[Extracted data entries]
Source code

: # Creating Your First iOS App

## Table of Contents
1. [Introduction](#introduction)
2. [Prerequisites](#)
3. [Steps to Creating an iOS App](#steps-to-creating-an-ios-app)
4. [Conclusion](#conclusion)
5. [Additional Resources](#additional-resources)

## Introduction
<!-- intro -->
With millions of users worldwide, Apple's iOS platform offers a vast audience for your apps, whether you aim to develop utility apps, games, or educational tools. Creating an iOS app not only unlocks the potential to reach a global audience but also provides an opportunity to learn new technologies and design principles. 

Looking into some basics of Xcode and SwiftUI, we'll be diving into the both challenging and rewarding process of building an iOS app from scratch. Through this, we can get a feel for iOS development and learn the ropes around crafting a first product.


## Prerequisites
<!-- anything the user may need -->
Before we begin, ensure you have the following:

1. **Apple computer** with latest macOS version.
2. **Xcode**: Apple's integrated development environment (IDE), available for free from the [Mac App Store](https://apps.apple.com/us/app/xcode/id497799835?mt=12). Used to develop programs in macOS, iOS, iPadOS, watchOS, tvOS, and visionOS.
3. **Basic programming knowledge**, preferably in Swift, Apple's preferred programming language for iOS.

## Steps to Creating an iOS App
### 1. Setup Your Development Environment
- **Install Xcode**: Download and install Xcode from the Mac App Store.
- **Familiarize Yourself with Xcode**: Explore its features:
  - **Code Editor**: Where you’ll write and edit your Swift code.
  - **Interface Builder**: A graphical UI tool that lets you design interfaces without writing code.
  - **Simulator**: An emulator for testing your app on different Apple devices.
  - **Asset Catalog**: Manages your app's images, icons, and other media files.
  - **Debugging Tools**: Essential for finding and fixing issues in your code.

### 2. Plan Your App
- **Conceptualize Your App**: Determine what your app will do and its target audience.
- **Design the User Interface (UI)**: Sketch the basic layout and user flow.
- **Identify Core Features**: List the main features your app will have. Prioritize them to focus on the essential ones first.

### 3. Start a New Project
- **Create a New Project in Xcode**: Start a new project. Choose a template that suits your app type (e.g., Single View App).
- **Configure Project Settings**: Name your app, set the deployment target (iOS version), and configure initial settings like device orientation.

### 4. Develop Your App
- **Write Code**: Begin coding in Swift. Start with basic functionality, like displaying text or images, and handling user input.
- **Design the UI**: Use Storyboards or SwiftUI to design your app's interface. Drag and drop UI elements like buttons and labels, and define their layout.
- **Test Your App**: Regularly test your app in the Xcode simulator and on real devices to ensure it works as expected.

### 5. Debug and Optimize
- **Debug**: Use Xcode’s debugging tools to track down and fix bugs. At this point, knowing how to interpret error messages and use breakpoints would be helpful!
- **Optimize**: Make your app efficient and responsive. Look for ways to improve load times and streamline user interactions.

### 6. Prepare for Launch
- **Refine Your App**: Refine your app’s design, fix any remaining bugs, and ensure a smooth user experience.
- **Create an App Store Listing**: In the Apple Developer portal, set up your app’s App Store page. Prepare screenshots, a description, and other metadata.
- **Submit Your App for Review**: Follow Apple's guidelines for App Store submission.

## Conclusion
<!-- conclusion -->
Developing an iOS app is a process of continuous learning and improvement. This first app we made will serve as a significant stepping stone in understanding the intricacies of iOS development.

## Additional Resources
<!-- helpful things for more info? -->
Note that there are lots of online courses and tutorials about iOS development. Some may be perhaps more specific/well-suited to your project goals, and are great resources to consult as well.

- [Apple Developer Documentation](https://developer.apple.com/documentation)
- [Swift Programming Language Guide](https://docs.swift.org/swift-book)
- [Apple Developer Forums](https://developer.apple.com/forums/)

* INSTRUCTIONS TO FOLLOW:
None of the records may be omitted; each is to be printed exactly.

* WRITTEN ANSWER:
Source code

: # Creating Your First iOS App

## Table of Contents
1. [Introduction](#introduction)
2. [Prerequisites](#)
3. [Steps to Creating an iOS App](#steps-to-creating-an-ios-app)
4. [Conclusion](#conclusion)
5. [Additional Resources](#additional-resources)

## Introduction
<!-- intro -->
With millions of users worldwide, Apple's iOS platform offers a vast audience for your apps, whether you aim to develop utility apps, games, or educational tools. Creating an iOS app not only unlocks the potential to reach a global audience but also provides an opportunity to learn new technologies and design principles. 

Looking into some basics of Xcode and SwiftUI, we'll be diving into the both challenging and rewarding process of building an iOS app from scratch. Through this, we can get a feel for iOS development and learn the ropes around crafting a first product.


## Prerequisites
<!-- anything the user may need -->
Before we begin, ensure you have the following:

1. **Apple computer** with latest macOS version.
2. **Xcode**: Apple's integrated development environment (IDE), available for free from the [Mac App Store](https://apps.apple.com/us/app/xcode/id497799835?mt=12). Used to develop programs in macOS, iOS, iPadOS, watchOS, tvOS, and visionOS.
3. **Basic programming knowledge**, preferably in Swift, Apple's preferred programming language for iOS.

## Steps to Creating an iOS App
### 1. Setup Your Development Environment
- **Install Xcode**: Download and install Xcode from the Mac App Store.
- **Familiarize Yourself with Xcode**: Explore its features:
  - **Code Editor**: Where you’ll write and edit your Swift code.
  - **Interface Builder**: A graphical UI tool that lets you design interfaces without writing code.
  - **Simulator**: An emulator for testing your app on different Apple devices.
  - **Asset Catalog**: Manages your app's images, icons, and other media files.
  - **Debugging Tools**: Essential for finding and fixing issues in your code.

### 2. Plan Your App
- **Conceptualize Your App**: Determine what your app will do and its target audience.
- **Design the User Interface (UI)**: Sketch the basic layout and user flow.
- **Identify Core Features**: List the main features your app will have. Prioritize them to focus on the essential ones first.

### 3. Start a New Project
- **Create a New Project in Xcode**: Start a new project. Choose a template that suits your app type (e.g., Single View App).
- **Configure Project Settings**: Name your app, set the deployment target (iOS version), and configure initial settings like device orientation.

### 4. Develop Your App
- **Write Code**: Begin coding in Swift. Start with basic functionality, like displaying text or images, and handling user input.
- **Design the UI**: Use Storyboards or SwiftUI to design your app's interface. Drag and drop UI elements like buttons and labels, and define their layout.
- **Test Your App**: Regularly test your app in the Xcode simulator and on real devices to ensure it works as expected.

### 5. Debug and Optimize
- **Debug**: Use Xcode’s debugging tools to track down and fix bugs. At this point, knowing how to interpret error messages and use breakpoints would be helpful!
- **Optimize**: Make your app efficient and responsive. Look for ways to improve load times and streamline user interactions.

### 6. Prepare for Launch
- **Refine Your App**: Refine your app’s design, fix any remaining bugs, and ensure a smooth user experience.
- **Create an App Store Listing**: In the Apple Developer portal, set up your app’s App Store page. Prepare screenshots, a description, and other metadata.
- **Submit Your App for Review**: Follow Apple's guidelines for App Store submission.

## Conclusion
<!-- conclusion -->
Developing an iOS app is a process of continuous learning and improvement. This first app we made will serve as a significant stepping stone in understanding the intricacies of iOS development.

## Additional Resources
<!-- helpful things for more info? -->
Note that there are lots of online courses and tutorials about iOS development. Some may be perhaps more specific/well-suited to your project goals, and are great resources to consult as well.

- [Apple Developer Documentation](https://developer.apple.com/documentation)
- [Swift Programming Language Guide](https://docs.swift.org/swift-book)
- [Apple Developer Forums](https://developer.apple.com/forums/)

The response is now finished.